Relyea observes that the artist’s studio no longer appears “as an ideological frame that mystifies production”, nor does it belong to an established and stable structure (as described by Daniel Buren). Instead, the studio occupies one space in a network.

The author connects the development of the network model to the “turn” toward more physical, craft-based practices – particularly sculpture – which in some way seeks to counter the confusion of the network’s “decentralized” structure.

However, Relyea argues that the particular forms of sculpture that have developed – the works of Rachel Harrison and Isa Genzken, for example – do not present an “alternative” to the network, but actually – in their bricolage of recognizable forms – represent “object networks” that are “interwoven with larger systems of exchange” (or, networks).

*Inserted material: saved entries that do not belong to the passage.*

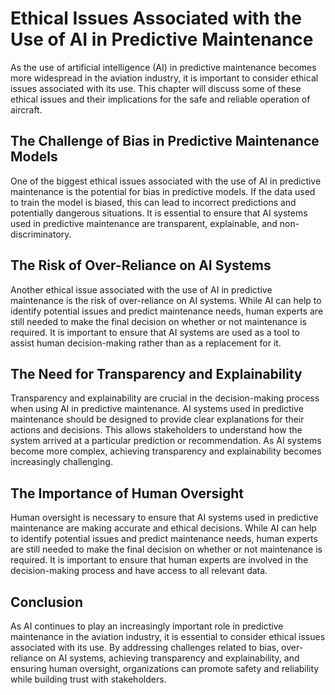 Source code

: Ethical Issues Associated with the Use of AI in Predictive Maintenance
==========================================================================================================

As the use of artificial intelligence (AI) in predictive maintenance becomes more widespread in the aviation industry, it is important to consider ethical issues associated with its use. This chapter will discuss some of these ethical issues and their implications for the safe and reliable operation of aircraft.

The Challenge of Bias in Predictive Maintenance Models
------------------------------------------------------

One of the biggest ethical issues associated with the use of AI in predictive maintenance is the potential for bias in predictive models. If the data used to train the model is biased, this can lead to incorrect predictions and potentially dangerous situations. It is essential to ensure that AI systems used in predictive maintenance are transparent, explainable, and non-discriminatory.

The Risk of Over-Reliance on AI Systems
---------------------------------------

Another ethical issue associated with the use of AI in predictive maintenance is the risk of over-reliance on AI systems. While AI can help to identify potential issues and predict maintenance needs, human experts are still needed to make the final decision on whether or not maintenance is required. It is important to ensure that AI systems are used as a tool to assist human decision-making rather than as a replacement for it.

The Need for Transparency and Explainability
--------------------------------------------

Transparency and explainability are crucial in the decision-making process when using AI in predictive maintenance. AI systems used in predictive maintenance should be designed to provide clear explanations for their actions and decisions. This allows stakeholders to understand how the system arrived at a particular prediction or recommendation. As AI systems become more complex, achieving transparency and explainability becomes increasingly challenging.

The Importance of Human Oversight
---------------------------------

Human oversight is necessary to ensure that AI systems used in predictive maintenance are making accurate and ethical decisions. While AI can help to identify potential issues and predict maintenance needs, human experts are still needed to make the final decision on whether or not maintenance is required. It is important to ensure that human experts are involved in the decision-making process and have access to all relevant data.

Conclusion
----------

As AI continues to play an increasingly important role in predictive maintenance in the aviation industry, it is essential to consider ethical issues associated with its use. By addressing challenges related to bias, over-reliance on AI systems, achieving transparency and explainability, and ensuring human oversight, organizations can promote safety and reliability while building trust with stakeholders.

The author goes on to suggest that both “studio” and “post-studio” approaches “increasingly manifest themselves as ‘practices’ that repurpose already existing objects, sites, and discourses, the aim being to access and link various databases and platforms” from information to “pop-culture inventories”.

The next section discusses the “networking” of the studio as resulting in a break down of the artists role a a maker of unique, resolved objects. A the network “privileges itinerancy and circulation over fixity”, and “diminishes hierarchies and boundaries in favor of mobility and flexibility across a more open, extensive environment”, the individual artist and studio are “subordinated”, shedding autonomy, loyalties and identifications in order to more effectively merge with the system. Artists who are successful in this environment integrate into a “diffuse ecology” that “involves not only making art but putting on shows, publishing, […] organizing events, teaching, networking” and so on.

Th author concludes that the studio is no longer an “ivory tower”, but that it “integrates”, and is “exterior”. The artist and studio are no longer private, separate entities; they are accessible.